Dicho artículo se titula «Querido alumno universitario de grado: Te estamos engañando». Vaya, su autor, Daniel Arias-Aranda, profesor de la Universidad de Granada, empieza fuerte; ahí, sacando el puño americano a pasear sin correa. Pero, aunque por un lado le doy la razón, por otra se la quito, porque refiere situaciones que califica de actuales y deleznables, pero que yo ya viví como alumno universitario en su día (1999-2004).
En ciertos momentos, su columna suda de deliciosa ingenuidad.
Arias-Aranda ejerce la profesión desde el curso 1997/98, cuando contaba con tan solo 25 años. Este detalle me ha parecido tronchante, porque me ha hecho rememorar los rostros de aquellos imberbes adjuntos o como se los llamara, muchos de ellos con el puesto ganado gracias a su ancha lengua (que no labia) y otros atributos. Los mismos que a veces nos daban clase y a los que tomábamos el pelo porque muchos de mis compañeros gastaban más años en el carné de identidad que ellos. Les tomábamos el pelo y resultaba que eran los más buenazos, lo que se traducía en clases sin sentido y exámenes que los superaría hasta un niño de EGB. Por suerte, sus apariciones eran tan extrañas como el dar con un honrado en el Congreso de los Diputados. Al final, generamos mayor querencia por los dinosaurios que nos trataban con dureza, pero con justicia, como el desaparecido Javier Caño; aquellos que nos decían a la cara que no estudiábamos ni una mierda comparado con lo que ellos lo hicieron en tiempos y que, cuando saliéramos, íbamos a saber lo que era chapar si queríamos vivir del Derecho. Pero me estoy yendo por las ramas.
Lo primero de lo que Arias-Aranda amargamente se lamenta es de los grupos de alumnos a los que se enfrenta cada día. De aquellas aulas en las que no cabía ni una chinche más, ha pasado a contar con un total de cincuenta alumnos matriculados, con una asistencia regular de un 30%, siendo que los que se dejan caer por “la jaula” están todos pertrechados de ordenador portátil, móvil y otras rarezas no tan raras.
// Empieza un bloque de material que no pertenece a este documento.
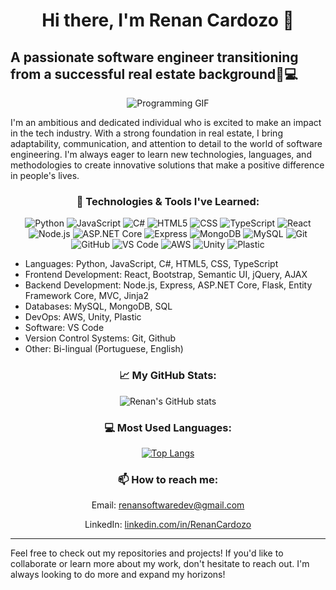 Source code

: <div align="center">

# Hi there, I'm Renan Cardozo 👋

</div>

## A passionate software engineer transitioning from a successful real estate background🏡💻
<div align="center">
  
![Programming GIF](https://media.giphy.com/media/LmNwrBhejkK9EFP504/giphy.gif)
 
</div>


I'm an ambitious and dedicated individual who is excited to make an impact in the tech industry. With a strong foundation in real estate, I bring adaptability, communication, and attention to detail to the world of software engineering. I'm always eager to learn new technologies, languages, and methodologies to create innovative solutions that make a positive difference in people's lives.

<div align="center">
  
### 🔭 Technologies & Tools I've Learned:
 
</div>  
<div align="center">
  
![Python](https://img.shields.io/badge/-Python-3776AB?style=flat-square&logo=python&logoColor=white)
![JavaScript](https://img.shields.io/badge/-JavaScript-F7DF1E?style=flat-square&logo=javascript&logoColor=black)
![C#](https://img.shields.io/badge/-C%23-239120?style=flat-square&logo=c-sharp&logoColor=white)
![HTML5](https://img.shields.io/badge/-HTML5-E34F26?style=flat-square&logo=html5&logoColor=white)
![CSS](https://img.shields.io/badge/-CSS-1572B6?style=flat-square&logo=css3&logoColor=white)
![TypeScript](https://img.shields.io/badge/-TypeScript-007ACC?style=flat-square&logo=typescript&logoColor=white)
![React](https://img.shields.io/badge/-React-61DAFB?style=flat-square&logo=react&logoColor=black)
![Node.js](https://img.shields.io/badge/-Node.js-339933?style=flat-square&logo=node.js&logoColor=white)
![ASP.NET Core](https://img.shields.io/badge/-ASP.NET_Core-512BD4?style=flat-square&logo=.net&logoColor=white)
![Express](https://img.shields.io/badge/-Express-000000?style=flat-square&logo=express&logoColor=white)
![MongoDB](https://img.shields.io/badge/-MongoDB-47A248?style=flat-square&logo=mongodb&logoColor=white)
![MySQL](https://img.shields.io/badge/-MySQL-4479A1?style=flat-square&logo=mysql&logoColor=white)
![Git](https://img.shields.io/badge/-Git-F05032?style=flat-square&logo=git&logoColor=white)
![GitHub](https://img.shields.io/badge/-GitHub-181717?style=flat-square&logo=github&logoColor=white)
![VS Code](https://img.shields.io/badge/-VS_Code-007ACC?style=flat-square&logo=visual-studio-code&logoColor=white)
![AWS](https://img.shields.io/badge/-AWS-232F3E?style=flat-square&logo=amazon-aws&logoColor=white)
![Unity](https://img.shields.io/badge/-Unity-000000?style=flat-square&logo=unity&logoColor=white)
![Plastic](https://img.shields.io/badge/-Plastic-ff69b4?style=flat-square&logo=plastic&logoColor=white)

</div>
  
- Languages: Python, JavaScript, C#, HTML5, CSS, TypeScript
- Frontend Development: React, Bootstrap, Semantic UI, jQuery, AJAX
- Backend Development: Node.js, Express, ASP.NET Core, Flask, Entity Framework Core, MVC, Jinja2
- Databases: MySQL, MongoDB, SQL
- DevOps: AWS, Unity, Plastic
- Software: VS Code
- Version Control Systems: Git, Github
- Other: Bi-lingual (Portuguese, English)

<div align="center">

### 📈 My GitHub Stats:
  
</div>
<div align="center">
  
![Renan's GitHub stats](https://github-readme-stats.vercel.app/api?username=RenanCardozo&show_icons=true&theme=radical)
 
</div>


<div align="center">
  
### 💻 Most Used Languages:
  
</div>
<div align="center">

[![Top Langs](https://github-readme-stats.vercel.app/api/top-langs/?username=RenanCardozo&layout=compact)](https://github.com/anuraghazra/github-readme-stats)

</div>

<div align="center">
  
### 📫 How to reach me:
  
</div>
<div align="center">
  
 Email: [renansoftwaredev@gmail.com](mailto:renansoftwaredev@gmail.com)
  
</div>
<div align="center">

LinkedIn: [linkedin.com/in/RenanCardozo](https://linkedin.com/in/RenanCardozo)

</div>
  
---

Feel free to check out my repositories and projects! If you'd like to collaborate or learn more about my work, don't hesitate to reach out. I'm always looking to do more and expand my horizons!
Confiesa que se sabe mejor las marcas de sus dispositivos que sus rasgos faciales.
Para empezar, Arias-Aranda da clases como profesor de dirección estratégica de la empresa y cuando yo saqué adelante la Selectividad como un burro minero, el que no se metía a Económicas y derivadas era gilipollas, tonto del culo y todo el santoral, así de simple. Te lo soltaban así tus compañeros de insti, con un par de huevos sin batir. Allí debían de estar hasta el palo de la bandera, pero la cosa ha ido cambiando con las crisis económicas, mutaciones psíquicas y demás.
En cambio, en mi facultad había (y habrá) una especialidad en económicas y en su clase no eran más de cincuenta. Donde éramos ciento y la madre era en la general, pero fuimos menguando como la polla de un actor porno en vacaciones con el paso de los cursos.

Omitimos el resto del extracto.